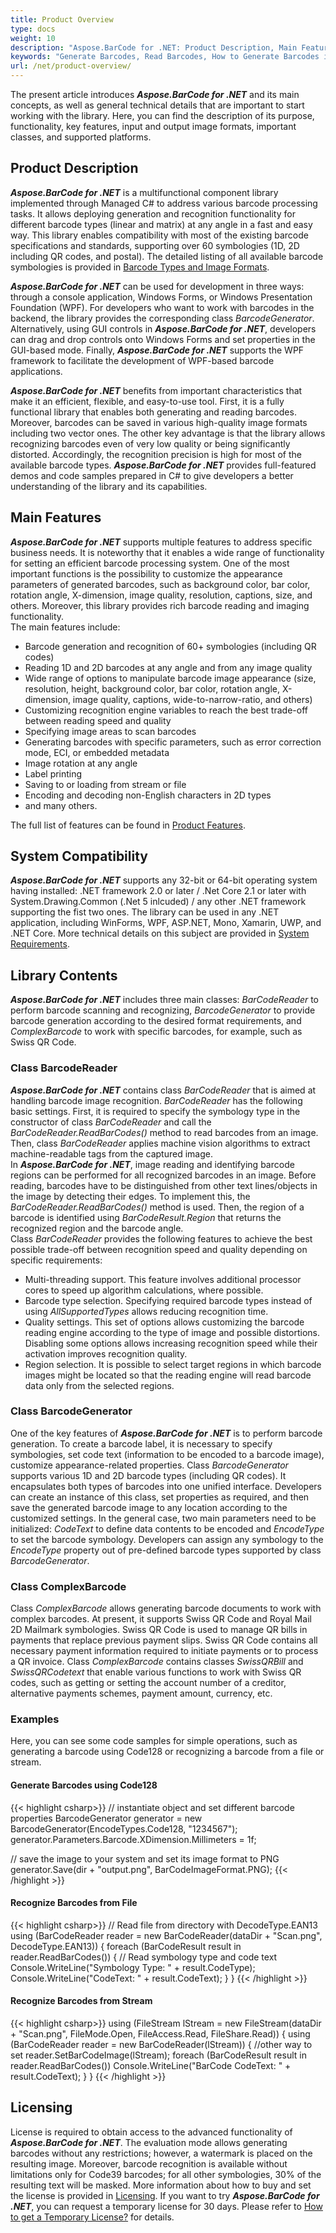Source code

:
 ```yaml
---
title: Product Overview
type: docs
weight: 10
description: "Aspose.BarCode for .NET: Product Description, Main Features, and General Information"
keywords: "Generate Barcodes, Read Barcodes, How to Generate Barcodes in C# .NET, Use Advanced Settings to Style and Customize Barcodes, Aspose.BarCode, C#"
url: /net/product-overview/
---
```

The present article introduces ***Aspose.BarCode for .NET*** and its main concepts, as well as general technical details that are important to start working with the library. Here, you can find the description of its purpose, functionality, key features, input and output image formats, important classes, and supported platforms.

## **Product Description**

***Aspose.BarCode for .NET*** is a multifunctional component library implemented through Managed C# to address various barcode processing tasks. It allows deploying generation and recognition functionality for different barcode types (linear and matrix) at any angle in a fast and easy way. This library enables compatibility with most of the existing barcode specifications and standards, supporting over 60 symbologies (1D, 2D including QR codes, and postal). The detailed listing of all available barcode symbologies is provided in [Barcode Types and Image Formats](/barcode/net/barcode-types-and-image-formats/).  
  
***Aspose.BarCode for .NET*** can be used for development in three ways: through a console application, Windows Forms, or Windows Presentation Foundation (WPF). For developers who want to work with barcodes in the backend, the library provides the corresponding class *BarcodeGenerator*. Alternatively, using GUI controls in ***Aspose.BarCode for .NET***, developers can drag and drop controls onto Windows Forms and set properties in the GUI-based mode. Finally, ***Aspose.BarCode for .NET*** supports the WPF framework to facilitate the development of WPF-based barcode applications.  
  
***Aspose.BarCode for .NET*** benefits from important characteristics that make it an efficient, flexible, and easy-to-use tool. First, it is a fully functional library that enables both generating and reading barcodes. Moreover, barcodes can be saved in various high-quality image formats including two vector ones. The other key advantage is that the library allows recognizing barcodes even of very low quality or being significantly distorted. Accordingly, the recognition precision is high for most of the available barcode types.
***Aspose.BarCode for .NET*** provides full-featured demos and code samples prepared in C# to give developers a better understanding of the library and its capabilities.

## **Main Features**

***Aspose.BarCode for .NET*** supports multiple features to address specific business needs. It is noteworthy that it enables a wide range of functionality for setting an efficient barcode processing system. One of the most important functions is the possibility to customize the appearance parameters of generated barcodes, such as background color, bar color, rotation angle, X-dimension, image quality, resolution, captions, size, and others. Moreover, this library provides rich barcode reading and imaging functionality.  
The main features include: 
- Barcode generation and recognition of 60+ symbologies (including QR codes)
- Reading 1D and 2D barcodes at any angle and from any image quality
- Wide range of options to manipulate barcode image appearance (size, resolution, height, background color, bar color, rotation angle, X-dimension, image quality, captions, wide-to-narrow-ratio, and others)
- Customizing recognition engine variables to reach the best trade-off between reading speed and quality
- Specifying image areas to scan barcodes
- Generating barcodes with specific parameters, such as error correction mode, ECI, or embedded metadata
- Image rotation at any angle 
- Label printing 
- Saving to or loading from stream or file 
- Encoding and decoding non-English characters in 2D types
- and many others.
  
The full list of features can be found in [Product Features](/barcode/net/product-features/).  

## **System Compatibility**
***Aspose.BarCode for .NET*** supports any 32-bit or 64-bit operating system having installed: .NET framework 2.0 or later / .Net Core 2.1 or later with System.Drawing.Common (.Net 5 inlcuded) / any other .NET framework supporting the fist two ones. The library can be used in any .NET application, including WinForms, WPF, ASP.NET, Mono, Xamarin, UWP, and .NET Core. More technical details on this subject are provided in [System Requirements](/barcode/net/system-requirements/).

## **Library Contents**
***Aspose.BarCode for .NET*** includes three main classes: *BarCodeReader* to perform barcode scanning and recognizing, *BarcodeGenerator* to provide barcode generation according to the desired format requirements, and *ComplexBarcode* to work with specific barcodes, for example, such as Swiss QR Code. 
  
### **Class BarcodeReader**
***Aspose.BarCode for .NET*** contains class *BarCodeReader* that is aimed at handling barcode image recognition. *BarCodeReader* has the following basic settings. First, it is required to specify the symbology type in the constructor of class *BarCodeReader* and call the *BarCodeReader.ReadBarCodes()* method to read barcodes from an image. Then, class *BarCodeReader* applies machine vision algorithms to extract machine-readable tags from the captured image.  
In ***Aspose.BarCode for .NET***, image reading and identifying barcode regions can be performed for all recognized barcodes in an image. Before reading, barcodes have to be distinguished from other text lines/objects in the image by detecting their edges. To implement this, the *BarCodeReader.ReadBarCodes()* method is used. Then, the region of a barcode is identified using *BarCodeResult.Region* that returns the recognized region and the barcode angle.  
Class *BarCodeReader* provides the following features to achieve the best possible trade-off between recognition speed and quality depending on specific requirements:
-	Multi-threading support. This feature involves additional processor cores to speed up algorithm calculations, where possible.
-	Barcode type selection. Specifying required barcode types instead of using *AllSupportedTypes* allows reducing recognition time.
-	Quality settings. This set of options allows customizing the barcode reading engine according to the type of image and possible distortions. Disabling some options allows increasing recognition speed while their activation improves recognition quality.
-	Region selection. It is possible to select target regions in which barcode images might be located so that the reading engine will read barcode data only from the selected regions.

### **Class BarcodeGenerator**
One of the key features of ***Aspose.BarCode for .NET*** is to perform barcode generation. To create a barcode label, it is necessary to specify symbologies, set code text (information to be encoded to a barcode image), customize appearance-related properties. Class *BarcodeGenerator* supports various 1D and 2D barcode types (including QR codes). It encapsulates both types of barcodes into one unified interface. Developers can create an instance of this class, set properties as required, and then save the generated barcode image to any location according to the customized settings. In the general case, two main parameters need to be initialized: *CodeText* to define data contents to be encoded and *EncodeType* to set the barcode symbology. Developers can assign any symbology to the *EncodeType* property out of pre-defined barcode types supported by class *BarcodeGenerator*.


### **Class ComplexBarcode**
Class *ComplexBarcode* allows generating barcode documents to work with complex barcodes. At present, it supports Swiss QR Code and Royal Mail 2D Mailmark symbologies. Swiss QR Code is used to manage QR bills in payments that replace previous payment slips. Swiss QR Code contains all necessary payment information required to initiate payments or to process a QR invoice. Class *ComplexBarcode* contains classes *SwissQRBill* and *SwissQRCodetext* that enable various functions to work with Swiss QR codes, such as getting or setting the account number of a creditor, alternative payments schemes, payment amount, currency, etc.

### **Examples**
Here, you can see some code samples for simple operations, such as generating a barcode using Code128 or recognizing a barcode from a file or stream.
#### **Generate Barcodes using Code128**  
{{< highlight csharp>}}
// instantiate object and set different barcode properties
BarcodeGenerator generator = new BarcodeGenerator(EncodeTypes.Code128, "1234567");
generator.Parameters.Barcode.XDimension.Millimeters = 1f;

// save the image to your system and set its image format to PNG
generator.Save(dir + "output.png", BarCodeImageFormat.PNG);
{{< /highlight >}} 

#### **Recognize Barcodes from File**  
{{< highlight csharp>}}
// Read file from directory with DecodeType.EAN13
using (BarCodeReader reader = new BarCodeReader(dataDir + "Scan.png", DecodeType.EAN13))
{
    foreach (BarCodeResult result in reader.ReadBarCodes())
    {
        // Read symbology type and code text
        Console.WriteLine("Symbology Type: " + result.CodeType);
        Console.WriteLine("CodeText: " + result.CodeText);
    }
}
{{< /highlight >}} 

#### **Recognize Barcodes from Stream**  
{{< highlight csharp>}}
using (FileStream lStream = new FileStream(dataDir + "Scan.png", FileMode.Open, FileAccess.Read, FileShare.Read))
{
    using (BarCodeReader reader = new BarCodeReader(lStream))
    {
        //other way to set
        reader.SetBarCodeImage(lStream);
        foreach (BarCodeResult result in reader.ReadBarCodes())
            Console.WriteLine("BarCode CodeText: " + result.CodeText);
    }
}
{{< /highlight >}} 

## **Licensing**  
License is required to obtain access to the advanced functionality of ***Aspose.BarCode for .NET***. The evaluation mode allows generating barcodes without any restrictions; however, a watermark is placed on the resulting image. Moreover, barcode recognition is available without limitations only for Code39 barcodes; for all other symbologies, 30% of the resulting text will be masked. 
More information about how to buy and set the license is provided in [Licensing](/barcode/net/licensing/). If you want to try ***Aspose.BarCode for .NET***, you can request a temporary license for 30 days. Please refer to [How to get a Temporary License?](https://purchase.aspose.com/temporary-license) for details.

————

To do: Return each line of the listing that holds the word "requirements".

Solution to the problem:
***Aspose.BarCode for .NET*** supports any 32-bit or 64-bit operating system having installed: .NET framework 2.0 or later / .Net Core 2.1 or later with System.Drawing.Common (.Net 5 inlcuded) / any other .NET framework supporting the fist two ones. The library can be used in any .NET application, including WinForms, WPF, ASP.NET, Mono, Xamarin, UWP, and .NET Core. More technical details on this subject are provided in [System Requirements](/barcode/net/system-requirements/).
***Aspose.BarCode for .NET*** includes three main classes: *BarCodeReader* to perform barcode scanning and recognizing, *BarcodeGenerator* to provide barcode generation according to the desired format requirements, and *ComplexBarcode* to work with specific barcodes, for example, such as Swiss QR Code. 
Class *BarCodeReader* provides the following features to achieve the best possible trade-off between recognition speed and quality depending on specific requirements:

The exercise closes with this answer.